My daughter has a condition called ichthyosis vulgaris. There are lots and lots of different disorders in the ichthyosis family. You can read about it here. FIRST (the logo above is theirs) is the only national nonprofit foundation in the United States dedicated to helping those affected by ichthyosis.
My daughter has a very, very mild form. In fact, I’ve only seen it fully show itself about five times and we were able to restore her skin that same day. We are very, very fortunate. As long as we follow the skin routine, she’s fine.

Not really.

She struggles that she has another something different (read this post to find out what that means). Her skin is not soft and smooth. It is painful. The lotion sometimes burns. The other lotion (the cheaper, easy to find lotion) doesn’t smell pleasant. Jeans are uncomfortable. I could go on and on with what she doesn’t like.

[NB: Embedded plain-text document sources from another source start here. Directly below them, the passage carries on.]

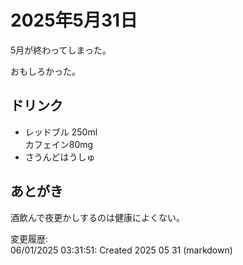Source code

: # 2025年5月31日

5月が終わってしまった。

おもしろかった。

## ドリンク

- レッドブル 250ml  
カフェイン80mg
- さうんどはうしゅ

## あとがき

酒飲んで夜更かしするのは健康によくない。

変更履歴:  
06/01/2025 03:31:51: Created 2025 05 31 (markdown)  
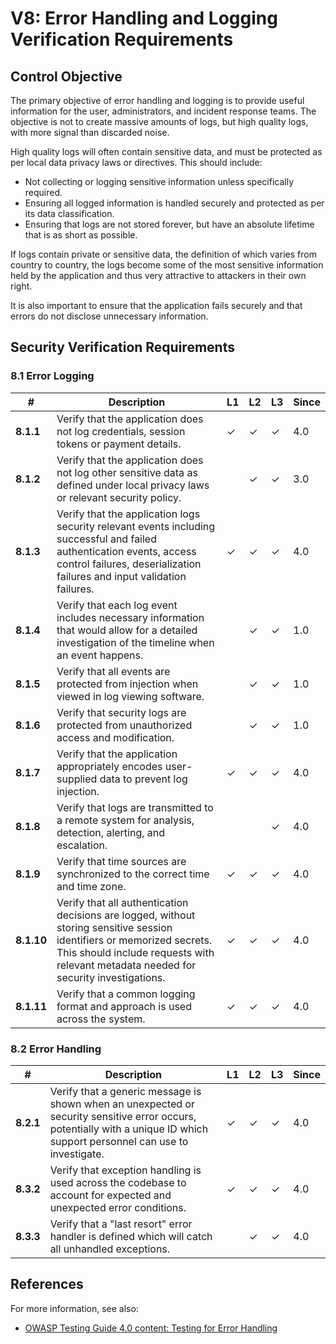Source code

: # V8: Error Handling and Logging Verification Requirements

## Control Objective

The primary objective of error handling and logging is to provide useful information for the user, administrators, and incident response teams. The objective is not to create massive amounts of logs, but high quality logs, with more signal than discarded noise.

High quality logs will often contain sensitive data, and must be protected as per local data privacy laws or directives. This should include:

* Not collecting or logging sensitive information unless specifically required.
* Ensuring all logged information is handled securely and protected as per its data classification.
* Ensuring that logs are not stored forever, but have an absolute lifetime that is as short as possible.

If logs contain private or sensitive data, the definition of which varies from country to country, the logs become some of the most sensitive information held by the application and thus very attractive to attackers in their own right.

It is also important to ensure that the application fails securely and that errors do not disclose unnecessary information.

## Security Verification Requirements

### 8.1 Error Logging

| # | Description | L1 | L2 | L3 | Since |
| --- | --- | --- | --- | -- | -- |
| **8.1.1** | Verify that the application does not log credentials, session tokens or payment details. | ✓ | ✓ | ✓ | 4.0 |
| **8.1.2** | Verify that the application does not log other sensitive data as defined under local privacy laws or relevant security policy. |  | ✓ | ✓ | 3.0 |
| **8.1.3** | Verify that the application logs security relevant events including successful and failed authentication events, access control failures, deserialization failures and input validation failures. | ✓ | ✓ | ✓ | 4.0 |
| **8.1.4** | Verify that each log event includes necessary information that would allow for a detailed investigation of the timeline when an event happens. |  | ✓ | ✓ | 1.0 |
| **8.1.5** | Verify that all events are protected from injection when viewed in log viewing software. |  | ✓ | ✓ | 1.0 |
| **8.1.6** | Verify that security logs are protected from unauthorized access and modification. |  | ✓ | ✓ | 1.0 |
| **8.1.7** | Verify that the application appropriately encodes user-supplied data to prevent log injection. | ✓ | ✓ | ✓ | 4.0 |
| **8.1.8** | Verify that logs are transmitted to a remote system for analysis, detection, alerting, and escalation. |  |  | ✓ | 4.0 |
| **8.1.9** | Verify that time sources are synchronized to the correct time and time zone. | ✓ | ✓ | ✓ | 4.0 |
| **8.1.10** | Verify that all authentication decisions are logged, without storing sensitive session identifiers or memorized secrets. This should include requests with relevant metadata needed for security investigations.  | ✓ | ✓ | ✓ | 4.0 |
| **8.1.11** | Verify that a common logging format and approach is used across the system.  | ✓ | ✓ | ✓ | 4.0 |

### 8.2 Error Handling

| # | Description | L1 | L2 | L3 | Since |
| --- | --- | --- | --- | -- | -- |
| **8.2.1** | Verify that a generic message is shown when an unexpected or security sensitive error occurs, potentially with a unique ID which support personnel can use to investigate.  | ✓ | ✓ | ✓ | 4.0 |
| **8.3.2** | Verify that exception handling is used across the codebase to account for expected and unexpected error conditions.  | ✓ | ✓ | ✓ | 4.0 |
| **8.3.3** | Verify that a "last resort" error handler is defined which will catch all unhandled exceptions.  | | ✓ | ✓ | 4.0 |


## References

For more information, see also:

* [OWASP Testing Guide 4.0 content: Testing for Error Handling](https://www.owasp.org/index.php/Testing_for_Error_Handling)
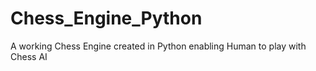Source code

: # Chess_Engine_Python
A working Chess Engine created in Python enabling Human to play with Chess AI
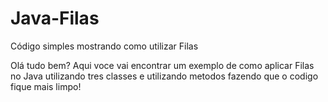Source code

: # Java-Filas
Código simples mostrando como utilizar Filas

Olá tudo bem? Aqui voce vai encontrar  um exemplo de como aplicar Filas no  Java utilizando tres classes e utilizando metodos fazendo que o codigo fique mais limpo!
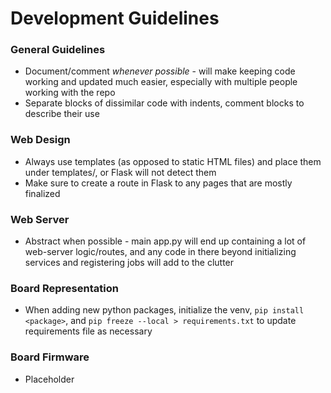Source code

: # Development Guidelines

### General Guidelines

- Document/comment *whenever possible* - will make keeping code working and updated much easier, especially with multiple people working with the repo
- Separate blocks of dissimilar code with indents, comment blocks to describe their use

### Web Design

- Always use templates (as opposed to static HTML files) and place them under templates/, or Flask will not detect them
- Make sure to create a route in Flask to any pages that are mostly finalized

### Web Server 

- Abstract when possible - main app.py will end up containing a lot of web-server logic/routes, and any code in there beyond initializing services and registering jobs will add to the clutter

### Board Representation

- When adding new python packages, initialize the venv, `pip install <package>`, and `pip freeze --local > requirements.txt` to update requirements file as necessary

### Board Firmware

- Placeholder
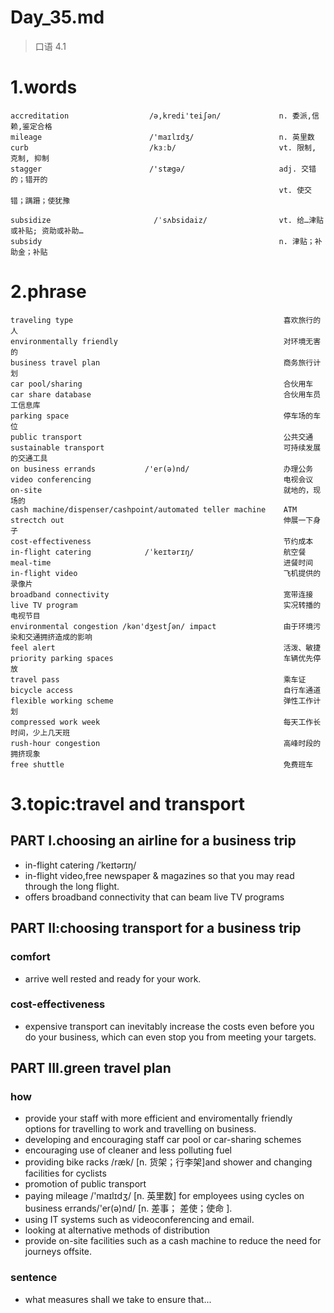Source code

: # Day_35.md
> 口语 4.1
# 1.words
    accreditation                  /ə,kredi'teiʃən/             n. 委派,信赖,鉴定合格
    mileage                        /'maɪlɪdʒ/                   n. 英里数
    curb                           /kɜːb/                       vt. 限制, 克制, 抑制
    stagger                        /'stægə/                     adj. 交错的；错开的
                                                                vt. 使交错；蹒跚；使犹豫

    subsidize                       /ˈsʌbsidaiz/                vt. 给…津贴或补贴; 资助或补助…
    subsidy                                                     n. 津贴；补助金；补贴
     

# 2.phrase
    traveling type                                               喜欢旅行的人
    environmentally friendly                                     对环境无害的
    business travel plan                                         商务旅行计划
    car pool/sharing                                             合伙用车
    car share database                                           合伙用车员工信息库
    parking space                                                停车场的车位
    public transport                                             公共交通
    sustainable transport                                        可持续发展的交通工具
    on business errands           /'er(ə)nd/                     办理公务
    video conferencing                                           电视会议
    on-site                                                      就地的，现场的
    cash machine/dispenser/cashpoint/automated teller machine    ATM
    strectch out                                                 伸展一下身子
    cost-effectiveness                                           节约成本
    in-flight catering            /ˈkeɪtərɪŋ/                    航空餐
    meal-time                                                    进餐时间
    in-flight video                                              飞机提供的录像片
    broadband connectivity                                       宽带连接
    live TV program                                              实况转播的电视节目
    environmental congestion /kən'dʒestʃən/ impact               由于环境污染和交通拥挤造成的影响
    feel alert                                                   活泼、敏捷
    priority parking spaces                                      车辆优先停放
    travel pass                                                  乘车证
    bicycle access                                               自行车通道
    flexible working scheme                                      弹性工作计划
    compressed work week                                         每天工作长时间，少上几天班
    rush-hour congestion                                         高峰时段的拥挤现象
    free shuttle                                                 免费班车
    
    
# 3.topic:travel and transport
## PART I.choosing an airline for a business trip
- in-flight catering /ˈkeɪtərɪŋ/
- in-flight video,free newspaper & magazines so that you may read through
the long flight.
- offers broadband connectivity that can beam live TV programs

## PART II:choosing transport for a business trip
### comfort
- arrive well rested and ready for your work.

### cost-effectiveness
- expensive transport can inevitably increase the costs even before 
you do your 
business,
which can
even stop
you from 
meeting
your targets.

## PART III.green travel plan
### how
- provide your staff with more efficient and enviromentally friendly 
options for
travelling
to work 
and travelling
on business.
- developing and encouraging staff car pool or car-sharing schemes
- encouraging use of cleaner and less polluting fuel
- providing bike racks /ræk/ [n. 货架；行李架]and shower and changing
facilities 
for cyclists
- promotion of public transport
- paying mileage  /'maɪlɪdʒ/ [n. 英里数] for employees using cycles
on business 
errands/'er(ə)nd/
[n. 差事；
差使；使命
].
- using IT systems such as videoconferencing and email.
- looking at alternative methods of distribution
- provide on-site facilities such as a cash machine to reduce
the need for 
journeys offsite.

### sentence
- what measures shall we take to ensure that...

Even though her condition is manageable, she struggles with it.

She even asks God “WHY?”

(She has never done that with her birthmark.)

Ever since camp, she happily puts on her lotion without complaint. Thank you, Camp Dermadillo!!!

As her mom, I am so thankful. So thankful. So thankful!!!! That it is not a serious condition. My heart goes out to all of the friends I have met along the way who struggle with their ichthyosis conditions. She doesn’t see it that way yet – the whole gratitude thing. As long as I keep modeling it, she will get there. Right now, she thinks it’s a pretty big deal in her life. I feel that and I honor it. It is a big deal to her and it’s up to me to keep her comfortable in her uncomfortableness. Or at least do my best.

One thing that is the same for all of us, no matter what our something different or our level of disorder, we all want to know there is someone else. With the internet as wide reaching as it is today, there are groups out there for so many different issues. If YOU have a something different, find a group that gives you information and support you through your journey.

Building Bridges with others is recognizing we ALL have something different and finding how to support each other in our differences.

In another one of my parenting mistakes, I learned a powerful lesson. My daughter HATED to wear jeans. I made her anyway. She wanted to wear PJ pants to school and I just wouldn’t allow it and would force (by literally putting them on her myself) her to wear jeans. Read between the lines here and figure out that it must have been laundry day or the middle of winter when skirts weren’t appropriate and jeans were the only option besides PJ bottoms. So, the jeans went on. Then I started researching her skin disorder. Someone along the way mentioned jeans hurting. Someone else thought jeans eased their skin issues. Either way, I realized, if my daughter isn’t comfortable in jeans, don’t make her wear them. It’s that easy. I can help her level of comfort. If I’m ok with it, she’ll be ok with it. If I force her to fit a certain mold, the more uncomfortable she will be. So now, if you see her walking around town in PJ’s, you’ll know why.

Building Bridges is about being comfortable in your skin even if it’s uncomfortable and letting others be comfortable in their uncomfortable skin too.